Venti anni dopo, quelle persone restano senza
giustizia e quasi senza memoria: di molte delle vittime non c'è neppure una
foto. La loro fine potrebbe essere classificata come un danno collaterale, un
errore bellico che si aggiunge alla lunga lista dei crimini delle guerre
balcaniche. Senza saperlo, quei venti sono diventati fratelli dei caduti di
Sarajevo, di Srebrenica, di Mostar. Ma se per gli eccidi della Bosnia e del
Kosovo c'è un Tribunale all'Aja che ancora giudica e punisce, la cabina gialla
del Cermis è stata cancellata dalla Storia: rimossa forse perché
nell'incapacità di individuare le responsabilità si manifesta una responsabilità
collettiva. O forse perché fa troppo paura l'idea che le nostre vite possano
venire troncate al ritorno da una gita sulla neve, senza che nessuno sia stato
capace di dare una spiegazione convincente.

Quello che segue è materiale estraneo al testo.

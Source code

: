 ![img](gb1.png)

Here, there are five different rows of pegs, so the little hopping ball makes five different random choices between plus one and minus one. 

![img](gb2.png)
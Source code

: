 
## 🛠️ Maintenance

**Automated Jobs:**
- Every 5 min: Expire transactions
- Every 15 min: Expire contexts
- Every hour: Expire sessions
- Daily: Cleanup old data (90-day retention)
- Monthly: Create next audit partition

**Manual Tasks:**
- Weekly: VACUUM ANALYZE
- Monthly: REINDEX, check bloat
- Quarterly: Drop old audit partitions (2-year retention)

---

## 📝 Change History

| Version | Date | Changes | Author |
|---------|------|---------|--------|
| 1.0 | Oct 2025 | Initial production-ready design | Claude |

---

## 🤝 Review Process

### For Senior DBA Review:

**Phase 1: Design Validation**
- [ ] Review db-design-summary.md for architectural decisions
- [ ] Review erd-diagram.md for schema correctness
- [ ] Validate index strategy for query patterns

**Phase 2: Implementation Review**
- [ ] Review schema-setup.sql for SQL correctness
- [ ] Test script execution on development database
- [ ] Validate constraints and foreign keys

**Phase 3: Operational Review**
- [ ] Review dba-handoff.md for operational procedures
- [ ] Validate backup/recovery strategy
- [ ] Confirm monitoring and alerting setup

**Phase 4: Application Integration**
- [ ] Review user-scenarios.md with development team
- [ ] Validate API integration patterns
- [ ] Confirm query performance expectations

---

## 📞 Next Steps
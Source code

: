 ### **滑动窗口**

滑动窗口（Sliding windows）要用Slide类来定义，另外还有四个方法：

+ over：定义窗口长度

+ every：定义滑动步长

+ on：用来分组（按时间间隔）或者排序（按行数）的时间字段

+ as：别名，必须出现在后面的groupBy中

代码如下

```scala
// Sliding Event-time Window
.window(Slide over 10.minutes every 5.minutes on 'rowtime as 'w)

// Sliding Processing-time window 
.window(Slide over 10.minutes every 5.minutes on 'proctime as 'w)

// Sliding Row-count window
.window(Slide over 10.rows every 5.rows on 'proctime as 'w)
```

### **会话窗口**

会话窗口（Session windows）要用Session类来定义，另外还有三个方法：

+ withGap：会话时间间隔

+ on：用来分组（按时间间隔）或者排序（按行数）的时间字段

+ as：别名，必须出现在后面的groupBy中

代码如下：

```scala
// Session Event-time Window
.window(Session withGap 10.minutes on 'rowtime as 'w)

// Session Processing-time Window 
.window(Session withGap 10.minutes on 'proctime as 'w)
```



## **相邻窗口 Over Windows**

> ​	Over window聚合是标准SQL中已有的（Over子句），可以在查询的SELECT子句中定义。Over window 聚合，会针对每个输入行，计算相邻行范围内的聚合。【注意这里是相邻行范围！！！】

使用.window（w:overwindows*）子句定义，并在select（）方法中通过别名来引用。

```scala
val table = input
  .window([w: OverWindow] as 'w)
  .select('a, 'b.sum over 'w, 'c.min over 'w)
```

La verità è rimasta in sospeso, come l'altra cabina
gialla, quella dove il 3 febbraio 1998 si trovava il macchinista Marino Costa,
bloccata nel vuoto a causa della fune tranciata dal Predatore. Solo,
terrorizzato, per oltre un'ora in bilico sul baratro, finché un elicottero lo
ha tirato fuori: "Il rumore del cavo che si spezza me lo sogno tutte le
notti. Al processo in America non sono andato. Sarebbe servito a niente. Quello
che è successo e per colpa di chi, tanto, lo sanno benissimo tutti
quanti".
IL DOSSIER
La
Commissione
Il documento più completo per ricostruire la
vicenda del Cermis è la relazione finale della Commissione parlamentare
d'inchiesta. Venne istituita dopo le richieste di diversi partiti, tra cui si
segnalava l'impegno di Verdi, Lega, Rifondazione An. Fu creata il 19 ottobre
1999, dopo il verdetto di assoluzione per lo scontro con la funivia e la
condanna per la sola rimozione della videocassetta. Il presidente era Ermanno
Iacobellis, deputato di An e magistrato.
L'indagine
La commissione ha ascoltato tutte le autorità
italiane politiche coinvolte nella vicenda, i responsabili delle indagini
penali e militari avviate in Italia, i vertici dell'Aeronautica e gli ufficiali
con incarichi relativi alle operazioni delle basi Nato e con una missione a
Washington ha sentito anche esponenti delle forze armate Usa. I lavori della
Commissione non si limitarono a definire le responsabilità dell'equipaggio, ma
si estero alla catena di comando, ai vertici statunitensi delle basi in Italia
e agli ufficiali italiani incaricati di autorizzare i voli.
Le
conclusioni
Furono formulate una serie di proposte sulle
regole dei voli a bassa quota, sull'attività militare Usa in Italia, sulla
revisione delle regole Nato per la giurisdizione dei processi sui militari in
servizio all'estero.
La
relazione
La relazione finale è stata approvata il 7
febbraio 2001. Le conclusioni rimasero sostanzialente inattuate. Da allora non
ci sono state modifiche ai trattati Nato, nè ai regolamenti sulle basi Usa in
Italia: una questione che si è poi riproposta nelle indagini sul sequestro di
Abu Omar e sull'uccisione di Nicola Calipari. Gli unici risultati concreti
raggiunti dopo il Cermis furono quelli della commissione italo-americana
Tricarico - Pruher che ha cambiato le procedure dei voli militari.